E percebemos diferente do que os olhos mostram.

Ouvimos, com os ouvidos sensoriais, mas só escutamos com os ouvidos do sentir, da observação sensória: quando o que ouvimos bate no fundo da alma, nos corta por dentro e finca no peito.

Quando o que ouvimos, atravessa os ouvidos, fere o cérebro, rasga o peito e bate no coração, então entendemos, e entre uma alegria e outra, assimilamos sofrimento e dor. Ou não!

Um entender, que pode nos levar a crescer ou a definhar, dependendo de quem manda: a razão, ou o coração. Ou, a ficarmos confusos, quando esses dois se conflitam. 

O tipo de energia que nos move, boa, ou ruim, é quem define se usamos o fio-terra,  fundamental para desligarmos o circuito, cortar a corrente, ou se provocamos uma explosão. 

Minha energia boa é tanto mais que a ruim, mas, vez por outra, fica intermitente. E quando essa corrente me faz oscilar, questiono o coração.
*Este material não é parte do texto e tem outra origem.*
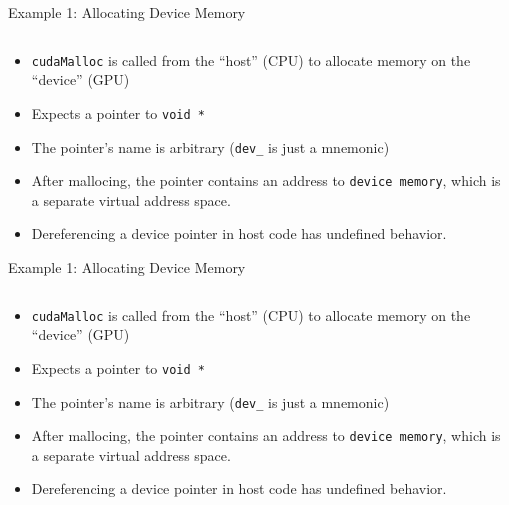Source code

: \documentclass{beamer}
\begin{document}
    \begin{frame}{Example 1:  Allocating Device Memory}
        \begin{block}{}
            \inputminted[firstline=7,lastline=9]{cuda}{src/01_scalar_add.cu}
        \end{block}
        \begin{itemize}
            \item \texttt{cudaMalloc} is called from the ``host'' (CPU) to allocate memory on the ``device'' (GPU)
            \item Expects a pointer to \texttt{void *}
            \item The pointer's name is arbitrary (\texttt{dev\_} is just a mnemonic)
            \item After mallocing, the pointer contains an address to \texttt{device memory}, which is a separate virtual address space.
            \item Dereferencing a device pointer in host code has undefined behavior.
        \end{itemize}
    \end{frame}

    \begin{frame}{Example 1:  Allocating Device Memory}
        \begin{block}{}
            \inputminted[firstline=7,lastline=9]{cuda}{src/01_scalar_add.cu}
        \end{block}
        \begin{itemize}
            \item \texttt{cudaMalloc} is called from the ``host'' (CPU) to allocate memory on the ``device'' (GPU)
            \item Expects a pointer to \texttt{void *}
            \item The pointer's name is arbitrary (\texttt{dev\_} is just a mnemonic)
            \item After mallocing, the pointer contains an address to \texttt{device memory}, which is a separate virtual address space.
            \item Dereferencing a device pointer in host code has undefined behavior.
        \end{itemize}
    \end{frame}
\end{document}
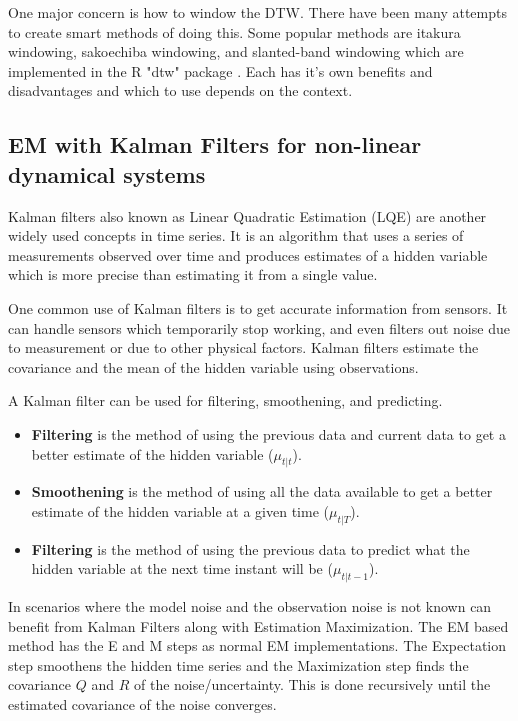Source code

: \documentclass[hidelinks,BTech]{iitmdiss}
\begin{document}
One major concern is how to window the DTW. There have been many attempts to create smart methods of doing this. Some popular methods are itakura windowing, sakoechiba windowing, and slanted-band windowing which are implemented in the R "dtw" package \cite{RDTWPackage}. Each has it's own benefits and disadvantages and which to use depends on the context.

\subsection{EM with Kalman Filters for non-linear dynamical systems}

Kalman filters \cite{KalmanFilters} also known as Linear Quadratic Estimation (LQE) are another widely used concepts in time series. It is an algorithm that uses a series of measurements observed over time and produces estimates of a hidden variable which is more precise than estimating it from a single value.

One common use of Kalman filters is to get accurate information from sensors. It can handle sensors which temporarily stop working, and even filters out noise due to measurement or due to other physical factors. Kalman filters estimate the covariance and the mean of the hidden variable using observations.

A Kalman filter can be used for filtering, smoothening, and predicting.
\begin{itemize}
\item{{\bf Filtering} is the method of using the previous data and current data to get a better estimate of the hidden variable ($\mu_{t|t}$).}
\item{{\bf Smoothening} is the method of using all the data available to get a better estimate of the hidden variable at a given time ($\mu_{t|T}$).}
\item{{\bf Filtering} is the method of using the previous data to predict what the hidden variable at the next time instant will be ($\mu_{t|t-1}$).}
\end{itemize}

In scenarios where the model noise and the observation noise is not known can benefit from Kalman Filters along with Estimation Maximization. The EM based method has the E and M steps as normal EM implementations. The Expectation step smoothens the hidden time series and the Maximization step finds the covariance $Q$ and $R$ of the noise/uncertainty. This is done recursively until the estimated covariance of the noise converges.
\end{document}

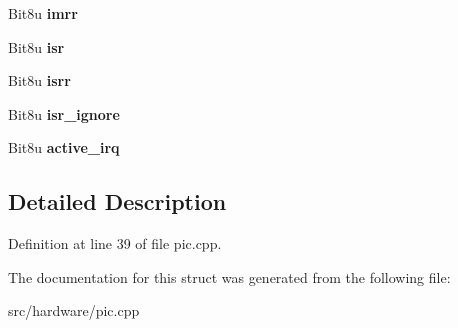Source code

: \begin{DoxyCompactItemize}
\item 
\hypertarget{structPIC__Controller_a138308d81e33e95b85c37931a67427d0}{Bit8u {\bfseries imrr}}\label{structPIC__Controller_a138308d81e33e95b85c37931a67427d0}

\item 
\hypertarget{structPIC__Controller_a659d63dbd7cba92eed18a49421d94bec}{Bit8u {\bfseries isr}}\label{structPIC__Controller_a659d63dbd7cba92eed18a49421d94bec}

\item 
\hypertarget{structPIC__Controller_ae3d8234bf6bc4cb37b27e961fee92f72}{Bit8u {\bfseries isrr}}\label{structPIC__Controller_ae3d8234bf6bc4cb37b27e961fee92f72}

\item 
\hypertarget{structPIC__Controller_aad551e24a9c5ac8a7ab3d11f447e9053}{Bit8u {\bfseries isr\-\_\-ignore}}\label{structPIC__Controller_aad551e24a9c5ac8a7ab3d11f447e9053}

\item 
\hypertarget{structPIC__Controller_abbe151d9c4816820e6e8e2fb3f5c2b8f}{Bit8u {\bfseries active\-\_\-irq}}\label{structPIC__Controller_abbe151d9c4816820e6e8e2fb3f5c2b8f}

\end{DoxyCompactItemize}


\subsection{Detailed Description}


Definition at line 39 of file pic.\-cpp.



The documentation for this struct was generated from the following file\-:\begin{DoxyCompactItemize}
\item 
src/hardware/pic.\-cpp\end{DoxyCompactItemize}
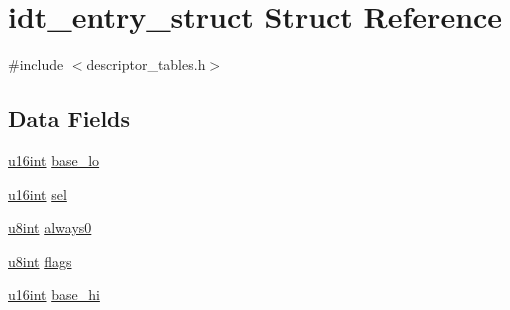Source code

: \hypertarget{structidt__entry__struct}{
\section{idt\_\-entry\_\-struct Struct Reference}
\label{structidt__entry__struct}
}


{\ttfamily \#include $<$descriptor\_\-tables.h$>$}

\subsection*{Data Fields}
\begin{DoxyCompactItemize}
\item 
\hyperlink{library_8h_a863d9497073aad2b991aeab2211d87af}{u16int} \hyperlink{structidt__entry__struct_a87eb3dc5d98a750439e08c9e6703778b}{base\_\-lo}
\item 
\hyperlink{library_8h_a863d9497073aad2b991aeab2211d87af}{u16int} \hyperlink{structidt__entry__struct_adf6a7546c6355a8f87f34731860b49e1}{sel}
\item 
\hyperlink{library_8h_a1026e682ffdadc1701c42cd44ce9efcf}{u8int} \hyperlink{structidt__entry__struct_a9d3c870e7b1697c835095c536ac5b09b}{always0}
\item 
\hyperlink{library_8h_a1026e682ffdadc1701c42cd44ce9efcf}{u8int} \hyperlink{structidt__entry__struct_a138dda98fcd4738346af61bcca8cf4b4}{flags}
\item 
\hyperlink{library_8h_a863d9497073aad2b991aeab2211d87af}{u16int} \hyperlink{structidt__entry__struct_a65b35eebe0d81928a3ac5ddb1efe0fc3}{base\_\-hi}
\end{DoxyCompactItemize}


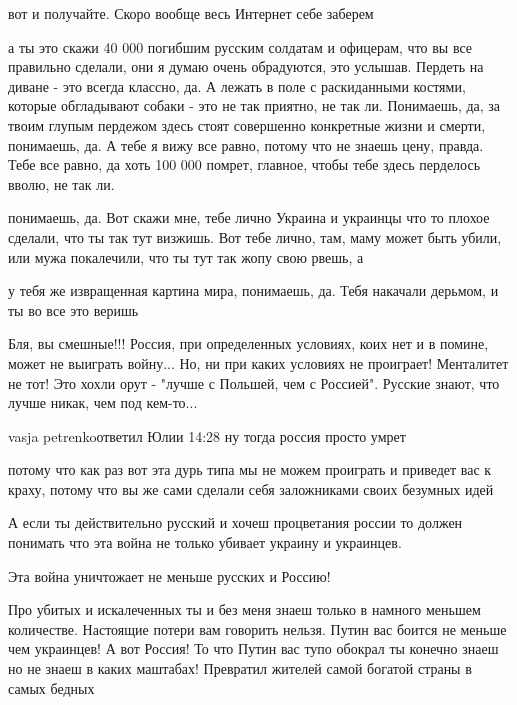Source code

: 
вот и получайте. Скоро вообще весь Интернет себе заберем


а ты это скажи 40 000 погибшим русским солдатам и офицерам, что вы все
правильно сделали, они я думаю очень обрадуются, это услышав. Пердеть на диване
- это всегда классно, да. А лежать в поле с раскиданными костями, которые
обгладывают собаки - это не так приятно, не так ли. Понимаешь, да, за твоим
глупым пердежом здесь стоят совершенно конкретные жизни и смерти, понимаешь,
да. А тебе я вижу все равно, потому что не знаешь цену, правда. Тебе все равно,
да хоть 100 000 помрет, главное, чтобы тебе здесь
перделось вволю, не так ли.

понимаешь, да. Вот скажи мне, тебе лично Украина и украинцы что то плохое
сделали, что ты так тут визжишь. Вот тебе лично, там, маму может быть убили,
или мужа покалечили, что ты тут так жопу свою рвешь, а

у тебя же извращенная картина мира, понимаешь, да. Тебя накачали дерьмом, и ты
во все это веришь


Бля, вы смешные!!! Россия, при определенных условиях, коих нет и в помине,
может не выиграть войну... Но, ни при каких условиях не проиграет! Менталитет
не тот! Это хохли орут - "лучше с Польшей, чем с Россией". Русские знают, что
лучше никак, чем под кем-то...

vasja petrenkoответил Юлии
14:28
ну тогда россия просто умрет

потому что как раз вот эта дурь типа мы не можем проиграть и приведет вас к
краху, потому что вы же сами сделали себя заложниками своих безумных идей

А если ты действительно русский и хочеш процветания россии то должен понимать
что эта война не только убивает украину и украинцев.

Эта война уничтожает не меньше русских и Россию!

Про убитых и искалеченных ты и без меня знаеш только в намного меньшем
количестве. Настоящие потери вам говорить нельзя. Путин вас боится не меньше
чем украинцев! А вот Россия! То что Путин вас тупо обокрал ты конечно знаеш но
не знаеш в каких маштабах! Превратил жителей самой богатой страны в самых
бедных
Todas as vezes em que não lhe dei voz, sofri um pouco mais. 

A voz que nos fala no silêncio interior, no fundo do coração, o tempo todo flechada pela razão, temos que a escutar. Ou nos danamos.

Vi, e ouvi, muitas coisas que me moldaram por todo o tempo, com o tempo passando. Depois que entendi, comecei a sofrer. Transformei em sofrimento e dor, coisas que vi e ouvi. Depois que enxerguei, tracei o caminho que meu coração ditou, e passei a me moldar por este fio condutor. 
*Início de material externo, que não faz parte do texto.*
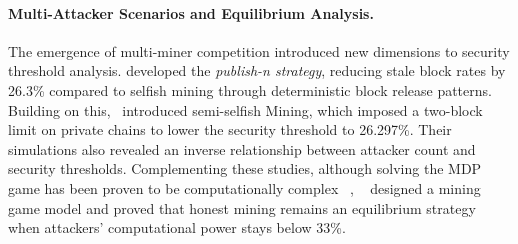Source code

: 

\paragraph{Multi-Attacker Scenarios and Equilibrium Analysis.}
The emergence of multi-miner competition introduced new dimensions to security threshold analysis. 
\cite{liu2018strategy} developed the \textit{publish-n strategy}, reducing stale block rates by 26.3\% compared to selfish mining through deterministic block release patterns. 
Building on this,~\cite{marmolejo2019competing} introduced semi-selfish Mining, which imposed a two-block limit on private chains to lower the security threshold to 26.297\%. Their simulations also revealed an inverse relationship between attacker count and security thresholds. 
Complementing these studies, although solving the MDP game has been proven to be computationally complex ~\cite{deng2023complexity}, ~\cite{zhang2022insightful} designed a mining game model and proved that honest mining remains an equilibrium strategy when attackers' computational power stays below 33\%.

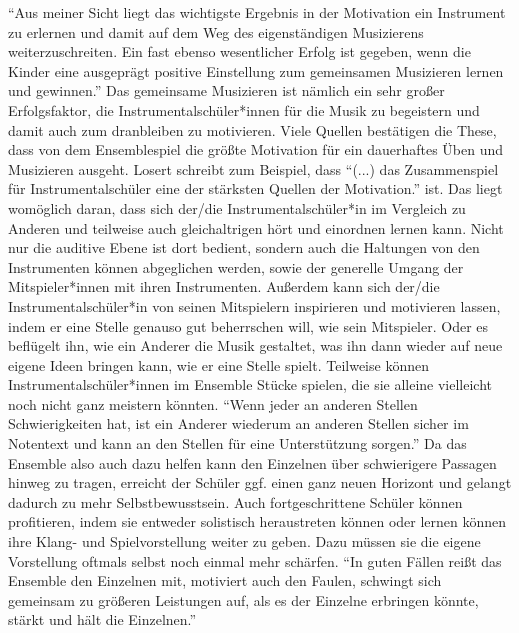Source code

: \enquote{Aus meiner Sicht liegt das wichtigste Ergebnis in der Motivation ein Instrument
zu erlernen und damit auf dem Weg des eigenständigen Musizierens
weiterzuschreiten. Ein fast ebenso wesentlicher Erfolg ist gegeben, wenn die
Kinder eine ausgeprägt positive Einstellung zum gemeinsamen Musizieren lernen
und gewinnen.}\autocite[40]{ernst:die_zukunftsfaehige_musikschule} Das
gemeinsame Musizieren ist nämlich ein sehr großer Erfolgsfaktor, die
Instrumentalschüler*innen für die Musik zu begeistern und damit auch zum dranbleiben
zu motivieren. Viele Quellen bestätigen die These, dass von dem Ensemblespiel
die größte Motivation für ein dauerhaftes Üben und Musizieren ausgeht.
Losert schreibt zum Beispiel, dass \enquote{(...) das Zusammenspiel für Instrumentalschüler eine der
stärksten Quellen der Motivation.} ist. \autocite[92]{losert:die_kunst_zu_unterrichten}
Das liegt womöglich daran, dass sich der/die Instrumentalschüler*in im Vergleich zu
Anderen und teilweise auch gleichaltrigen hört und einordnen lernen kann. Nicht
nur die auditive Ebene ist dort bedient, sondern auch die Haltungen von den
Instrumenten können abgeglichen werden, sowie der generelle Umgang der
Mitspieler*innen mit ihren Instrumenten. Außerdem kann sich der/die Instrumentalschüler*in
von seinen Mitspielern inspirieren und motivieren lassen, indem er eine Stelle
genauso gut beherrschen will, wie sein Mitspieler. Oder es beflügelt ihn, wie
ein Anderer die Musik gestaltet, was ihn dann wieder auf neue eigene Ideen
bringen kann, wie er eine Stelle spielt. Teilweise können Instrumentalschüler*innen im
Ensemble Stücke spielen, die sie alleine vielleicht noch nicht ganz meistern
könnten. \enquote{Wenn jeder an anderen Stellen Schwierigkeiten hat, ist ein Anderer
wiederum an anderen Stellen sicher im Notentext und kann an den Stellen für eine
Unterstützung sorgen.}
\autocite[32]{losert:die_kunst_zu_unterrichten}
Da das Ensemble also auch dazu helfen kann den Einzelnen über schwierigere
Passagen hinweg zu tragen, erreicht der Schüler ggf. einen ganz neuen Horizont
und gelangt dadurch zu mehr Selbstbewusstsein. Auch fortgeschrittene
Schüler können profitieren, indem sie entweder solistisch heraustreten können
oder lernen können ihre Klang- und Spielvorstellung weiter zu geben. Dazu müssen
sie die eigene Vorstellung oftmals selbst noch einmal mehr schärfen. \enquote{In guten
Fällen reißt das Ensemble den Einzelnen mit, motiviert auch den Faulen, schwingt
sich gemeinsam zu größeren Leistungen auf, als es der Einzelne erbringen könnte,
stärkt und hält die Einzelnen.} \autocite[94]{mitzscherlich:musikpsychologie}
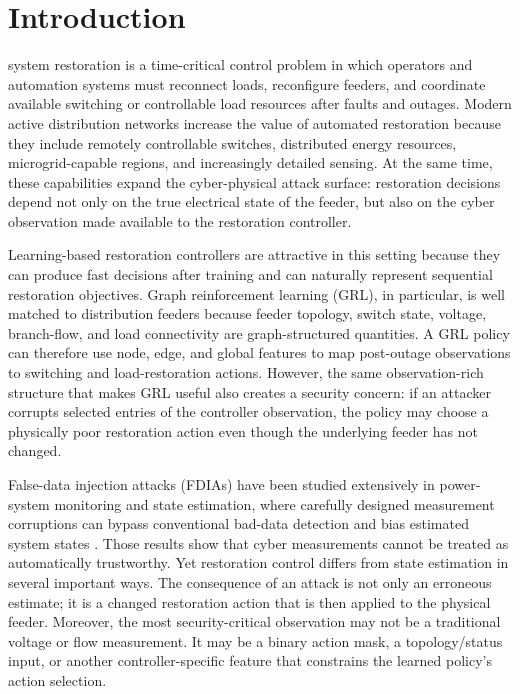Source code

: % 

\section{Introduction}
 system restoration is a time-critical control problem in which operators and automation systems must reconnect loads, reconfigure feeders, and coordinate available switching or controllable load resources after faults and outages. Modern active distribution networks increase the value of automated restoration because they include remotely controllable switches, distributed energy resources, microgrid-capable regions, and increasingly detailed sensing. At the same time, these capabilities expand the cyber-physical attack surface: restoration decisions depend not only on the true electrical state of the feeder, but also on the cyber observation made available to the restoration controller.

Learning-based restoration controllers are attractive in this setting because they can produce fast decisions after training and can naturally represent sequential restoration objectives. Graph reinforcement learning (GRL), in particular, is well matched to distribution feeders because feeder topology, switch state, voltage, branch-flow, and load connectivity are graph-structured quantities. A GRL policy can therefore use node, edge, and global features to map post-outage observations to switching and load-restoration actions. However, the same observation-rich structure that makes GRL useful also creates a security concern: if an attacker corrupts selected entries of the controller observation, the policy may choose a physically poor restoration action even though the underlying feeder has not changed.

False-data injection attacks (FDIAs) have been studied extensively in power-system monitoring and state estimation, where carefully designed measurement corruptions can bypass conventional bad-data detection and bias estimated system states \cite{liu2009false,kosut2011malicious,xie2011false,bi2014graphical}. Those results show that cyber measurements cannot be treated as automatically trustworthy. Yet restoration control differs from state estimation in several important ways. The consequence of an attack is not only an erroneous estimate; it is a changed restoration action that is then applied to the physical feeder. Moreover, the most security-critical observation may not be a traditional voltage or flow measurement. It may be a binary action mask, a topology/status input, or another controller-specific feature that constrains the learned policy's action selection.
Usando o cérebro decifrei os códigos, associei razão e coração e me confundi numa linha tênue. Equilibrei-me na corda-bamba, fiz a travessia, mas cheguei machucada. Viva, porém ferida. 

Virei uma esponja encharcada, vez em quando espremendo pra caber mais  água. 

Meu coração é um rio que transborda, e deságua nos olhos embaçando as vistas.   

Para ajudar meu coração, lhe estendi a mão. E assim fomos rompendo: eu dando a mão pra ele e ele me dando água, apagando os incêndios. Virei meu próprio sallva-vidas.

Por toda a minha juventude naveguei em mares revoltos, e vez por outra, ainda mergulho em águas profundas. Pulo do fogo pra água. O fogo me queima, a água me salva. 

Salvei-me das brasas, mas trago os pés queimados; livrei-me das labaredas, mas carrego as marcas das queimadas; a água que meu coração derrama, me alivia a dor das queimaduras e lava as cicatrizes armazenadas.

A travessia me fortaleceu, mas desembarquei muito machucada. Curei muitas feridas, mas fiquei tatuada. 

Preciso de salva-vidas extra para vencer o percurso sendo quem eu sou: sem maquiagem, despida e sem máscaras. Quero pular de asa-delta, deixar o vento levar as cinzas acumuladas, e já chegar do outro lado com a alma lavada.